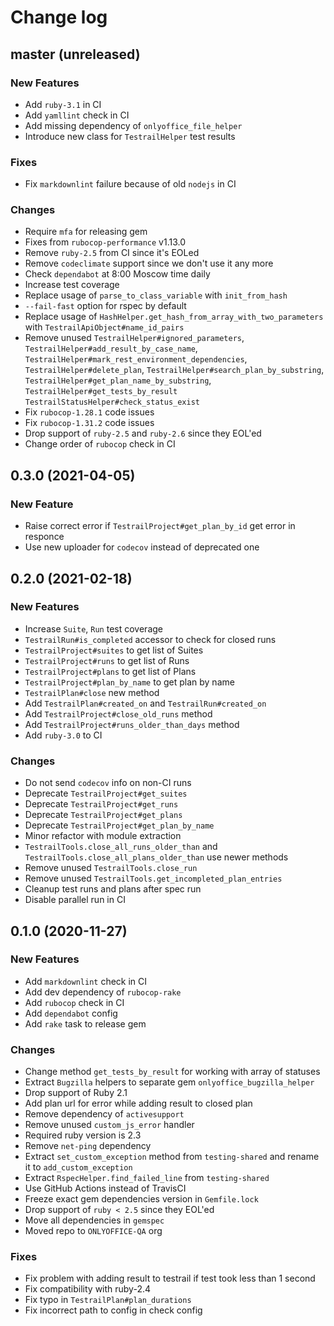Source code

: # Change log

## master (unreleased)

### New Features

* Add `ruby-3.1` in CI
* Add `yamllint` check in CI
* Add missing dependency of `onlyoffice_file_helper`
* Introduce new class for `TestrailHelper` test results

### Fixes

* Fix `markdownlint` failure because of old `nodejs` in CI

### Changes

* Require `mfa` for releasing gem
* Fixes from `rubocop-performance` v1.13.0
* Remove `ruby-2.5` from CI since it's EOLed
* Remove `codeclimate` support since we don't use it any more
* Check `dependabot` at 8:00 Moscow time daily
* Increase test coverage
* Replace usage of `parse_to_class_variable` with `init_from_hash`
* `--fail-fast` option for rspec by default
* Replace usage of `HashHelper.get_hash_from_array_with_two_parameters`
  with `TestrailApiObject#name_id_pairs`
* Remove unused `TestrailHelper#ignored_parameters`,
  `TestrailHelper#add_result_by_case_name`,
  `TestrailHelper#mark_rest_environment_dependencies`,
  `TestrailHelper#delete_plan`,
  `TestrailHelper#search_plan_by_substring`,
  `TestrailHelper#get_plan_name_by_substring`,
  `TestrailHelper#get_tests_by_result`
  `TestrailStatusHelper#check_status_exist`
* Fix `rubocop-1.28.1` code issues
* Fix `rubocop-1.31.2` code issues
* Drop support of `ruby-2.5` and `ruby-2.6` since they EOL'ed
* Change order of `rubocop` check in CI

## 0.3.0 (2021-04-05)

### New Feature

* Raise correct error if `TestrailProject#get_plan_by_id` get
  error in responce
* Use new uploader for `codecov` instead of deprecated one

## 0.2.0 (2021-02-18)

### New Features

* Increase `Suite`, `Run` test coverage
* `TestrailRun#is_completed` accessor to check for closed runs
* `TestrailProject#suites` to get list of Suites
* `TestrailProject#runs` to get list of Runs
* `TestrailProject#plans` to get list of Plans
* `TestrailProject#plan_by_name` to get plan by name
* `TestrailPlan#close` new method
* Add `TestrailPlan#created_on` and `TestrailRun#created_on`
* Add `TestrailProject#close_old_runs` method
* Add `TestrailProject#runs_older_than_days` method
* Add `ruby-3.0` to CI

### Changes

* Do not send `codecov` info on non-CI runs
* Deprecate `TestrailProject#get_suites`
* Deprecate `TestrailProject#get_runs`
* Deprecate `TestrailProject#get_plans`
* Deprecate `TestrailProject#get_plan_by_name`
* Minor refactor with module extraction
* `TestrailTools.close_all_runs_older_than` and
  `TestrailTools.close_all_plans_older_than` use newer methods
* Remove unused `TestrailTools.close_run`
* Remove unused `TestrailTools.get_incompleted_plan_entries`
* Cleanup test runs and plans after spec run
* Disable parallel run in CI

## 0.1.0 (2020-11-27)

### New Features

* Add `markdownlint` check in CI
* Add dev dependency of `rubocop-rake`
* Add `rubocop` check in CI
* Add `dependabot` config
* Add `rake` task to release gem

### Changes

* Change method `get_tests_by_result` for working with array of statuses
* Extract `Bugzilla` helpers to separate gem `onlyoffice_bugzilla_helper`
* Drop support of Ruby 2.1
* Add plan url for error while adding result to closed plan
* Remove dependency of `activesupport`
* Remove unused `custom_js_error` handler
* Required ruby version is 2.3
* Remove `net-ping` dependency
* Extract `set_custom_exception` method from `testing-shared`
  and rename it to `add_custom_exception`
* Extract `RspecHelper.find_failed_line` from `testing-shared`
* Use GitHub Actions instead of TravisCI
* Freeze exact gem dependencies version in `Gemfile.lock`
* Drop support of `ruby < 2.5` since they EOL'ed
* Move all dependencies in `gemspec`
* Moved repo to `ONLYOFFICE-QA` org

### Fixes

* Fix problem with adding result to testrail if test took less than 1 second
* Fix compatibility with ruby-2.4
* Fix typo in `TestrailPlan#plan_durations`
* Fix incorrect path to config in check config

...

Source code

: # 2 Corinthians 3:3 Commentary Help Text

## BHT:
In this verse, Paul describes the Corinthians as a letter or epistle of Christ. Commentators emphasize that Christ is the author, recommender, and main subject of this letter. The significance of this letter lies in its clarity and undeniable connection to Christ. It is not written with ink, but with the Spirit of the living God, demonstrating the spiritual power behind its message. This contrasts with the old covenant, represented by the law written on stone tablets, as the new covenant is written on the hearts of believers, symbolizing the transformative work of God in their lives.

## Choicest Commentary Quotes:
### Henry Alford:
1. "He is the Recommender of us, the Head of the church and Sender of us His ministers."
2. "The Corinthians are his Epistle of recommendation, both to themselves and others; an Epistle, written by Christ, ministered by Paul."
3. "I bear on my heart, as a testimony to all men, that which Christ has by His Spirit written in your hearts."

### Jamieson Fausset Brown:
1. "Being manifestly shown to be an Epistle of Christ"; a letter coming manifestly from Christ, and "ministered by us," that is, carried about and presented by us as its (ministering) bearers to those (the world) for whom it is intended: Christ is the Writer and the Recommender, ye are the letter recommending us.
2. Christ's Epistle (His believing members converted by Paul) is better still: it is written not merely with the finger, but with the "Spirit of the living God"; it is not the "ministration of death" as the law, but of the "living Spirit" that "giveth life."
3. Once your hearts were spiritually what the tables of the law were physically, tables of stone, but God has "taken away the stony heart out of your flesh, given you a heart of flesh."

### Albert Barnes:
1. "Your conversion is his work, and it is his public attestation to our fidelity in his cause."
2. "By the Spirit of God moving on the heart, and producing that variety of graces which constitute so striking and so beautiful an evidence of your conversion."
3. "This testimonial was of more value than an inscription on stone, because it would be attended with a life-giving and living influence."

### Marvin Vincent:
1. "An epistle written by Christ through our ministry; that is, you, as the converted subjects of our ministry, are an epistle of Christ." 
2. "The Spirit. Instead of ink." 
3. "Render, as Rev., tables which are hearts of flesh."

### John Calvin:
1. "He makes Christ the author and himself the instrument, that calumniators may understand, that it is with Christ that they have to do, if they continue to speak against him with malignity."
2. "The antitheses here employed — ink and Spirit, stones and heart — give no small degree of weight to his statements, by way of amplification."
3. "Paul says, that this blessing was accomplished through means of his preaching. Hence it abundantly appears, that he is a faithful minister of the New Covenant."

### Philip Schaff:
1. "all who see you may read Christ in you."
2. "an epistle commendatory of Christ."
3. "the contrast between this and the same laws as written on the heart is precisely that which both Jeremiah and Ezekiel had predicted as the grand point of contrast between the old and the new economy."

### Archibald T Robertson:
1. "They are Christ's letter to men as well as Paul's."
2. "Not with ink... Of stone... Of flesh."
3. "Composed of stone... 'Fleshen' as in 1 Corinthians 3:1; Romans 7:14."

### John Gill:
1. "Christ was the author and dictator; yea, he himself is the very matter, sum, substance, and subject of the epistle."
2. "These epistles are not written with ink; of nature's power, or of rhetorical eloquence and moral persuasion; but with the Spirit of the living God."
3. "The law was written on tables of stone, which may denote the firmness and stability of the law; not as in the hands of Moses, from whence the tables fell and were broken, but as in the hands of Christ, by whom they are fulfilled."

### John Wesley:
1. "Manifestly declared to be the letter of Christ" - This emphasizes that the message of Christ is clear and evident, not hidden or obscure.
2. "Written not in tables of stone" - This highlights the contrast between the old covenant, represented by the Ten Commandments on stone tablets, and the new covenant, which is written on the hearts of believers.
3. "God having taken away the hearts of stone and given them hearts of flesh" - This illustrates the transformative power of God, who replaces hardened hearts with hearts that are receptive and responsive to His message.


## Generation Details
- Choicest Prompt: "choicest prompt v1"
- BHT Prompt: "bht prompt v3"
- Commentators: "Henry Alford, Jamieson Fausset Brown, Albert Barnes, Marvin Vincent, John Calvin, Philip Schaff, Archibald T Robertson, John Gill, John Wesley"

**AIM OF THE EXERCISE:**
The stretch of entries above that starts with the line containing "my heart, as" and goes on through the line containing "### Jamieson Fausset" is to be transcribed exactly, and no other line is to be transcribed.

**ANSWER SPACE:**
3. "I bear on my heart, as a testimony to all men, that which Christ has by His Spirit written in your hearts."

### Jamieson Fausset Brown:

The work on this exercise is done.